The Exigent Duality
Autos - 09:09 CST, 4/22/19 (Sniper)
When I started regularly reading Eric Peters, I was hoping for someone with reliable opinions, who shared my tastes in cars. Not only did I get that, but I found someone who is phenomenally gifted-- Henry Hazlitt-like in fact-- at explaining moral principles in writing. Bold emphasis is mine:

"But enforceable arbitrary speed limits are a moral affront because they are no different than any other arbitrary rule - and laws ought to be premised on moral right/moral wrong.

It's obviously wrong to just walk up to someone and hit them – and the law proscribing (and punishing) this when done is morally correct. Everyone understands this. We have a victim – someone who has been harmed. And we have a deliberate act, an intent to harm.

These are the basic elements of a crime.

Breaking a rule is not a crime - and treating a rule-breaker as a criminal is tyrannical. The rule-breaker who is punished becomes the victim of the government – that is to say, the busybodies and control freaks who constitute 'the government' – are the criminals."


I've written extensively about this very premise myself. But Eric writes in such a way that it's impressively concise and easy to grasp, which is a rare and wonderful skill.

In other car news, I haven't looked up this study in detail to see if it's reliable or not, but I wouldn't be surprised if their math was correct. A conventional car is "internal combustion". It combusts just enough energy from pseudo-refined raw material as needed to propel only itself. Whereas an electric car is "external combustion", meaning the energy is produced/combusted at a mass scale within a power plant, then shipped to and stored in batteries within the car. Plus with a normal car, power is converted directly to horsepower-- other than the alternator, it doesn't need the intermediate conversion step to electricity.
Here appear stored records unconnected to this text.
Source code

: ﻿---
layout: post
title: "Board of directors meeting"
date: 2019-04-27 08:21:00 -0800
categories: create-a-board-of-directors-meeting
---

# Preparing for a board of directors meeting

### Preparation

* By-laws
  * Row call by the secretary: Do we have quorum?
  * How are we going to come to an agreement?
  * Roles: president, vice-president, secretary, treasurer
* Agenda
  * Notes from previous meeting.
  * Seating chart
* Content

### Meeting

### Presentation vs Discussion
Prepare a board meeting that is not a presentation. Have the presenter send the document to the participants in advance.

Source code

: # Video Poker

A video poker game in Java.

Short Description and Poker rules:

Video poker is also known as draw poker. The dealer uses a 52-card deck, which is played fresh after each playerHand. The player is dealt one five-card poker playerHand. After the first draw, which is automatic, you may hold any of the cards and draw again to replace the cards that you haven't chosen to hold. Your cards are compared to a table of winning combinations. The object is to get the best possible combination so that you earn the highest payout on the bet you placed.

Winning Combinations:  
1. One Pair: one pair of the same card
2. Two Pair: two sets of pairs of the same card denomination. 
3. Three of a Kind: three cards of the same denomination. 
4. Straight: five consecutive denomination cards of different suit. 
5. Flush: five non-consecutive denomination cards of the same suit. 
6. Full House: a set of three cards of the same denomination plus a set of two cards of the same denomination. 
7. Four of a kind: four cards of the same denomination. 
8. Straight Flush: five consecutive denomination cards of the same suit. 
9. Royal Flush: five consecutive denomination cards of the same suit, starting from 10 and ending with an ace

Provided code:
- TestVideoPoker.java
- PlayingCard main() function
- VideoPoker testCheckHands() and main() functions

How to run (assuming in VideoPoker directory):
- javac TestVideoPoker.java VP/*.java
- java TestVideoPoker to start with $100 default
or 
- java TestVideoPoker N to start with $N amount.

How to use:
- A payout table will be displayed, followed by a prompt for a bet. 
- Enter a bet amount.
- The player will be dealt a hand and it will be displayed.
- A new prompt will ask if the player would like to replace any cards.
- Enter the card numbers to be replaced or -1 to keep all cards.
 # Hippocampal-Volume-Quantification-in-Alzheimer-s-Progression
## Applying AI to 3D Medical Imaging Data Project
Based on that model, my knowledge of business and physics tells me that having hundreds of pounds of batteries per car, which need to be manufactured and which weigh down the car, is significantly uneconomical. On the flip-side, I wonder what the CO2 emissions are for gas refining? Also, I wonder if there are "division of labor" and "economies of scale" efficiencies by mass producing energy in one central place, versus everyone doing it themselves? I just don't know enough about the problem yet to say for sure which principles outweigh the others here.

Or maybe none of this matters anyway, since young people often don't buy cars anyway! And I don't really blame them: as much as I love my 350z and wifey's WRX, cutting that $1800 insurance check once every year is painful, as are the $150 oil changes. Interestingly though, there isn't a day which goes by where both of my kids ask me when I can start teaching them to drive-- it's one of the things in life for which they're the most excited. So they'll undoubtedly buck the trends of their generation!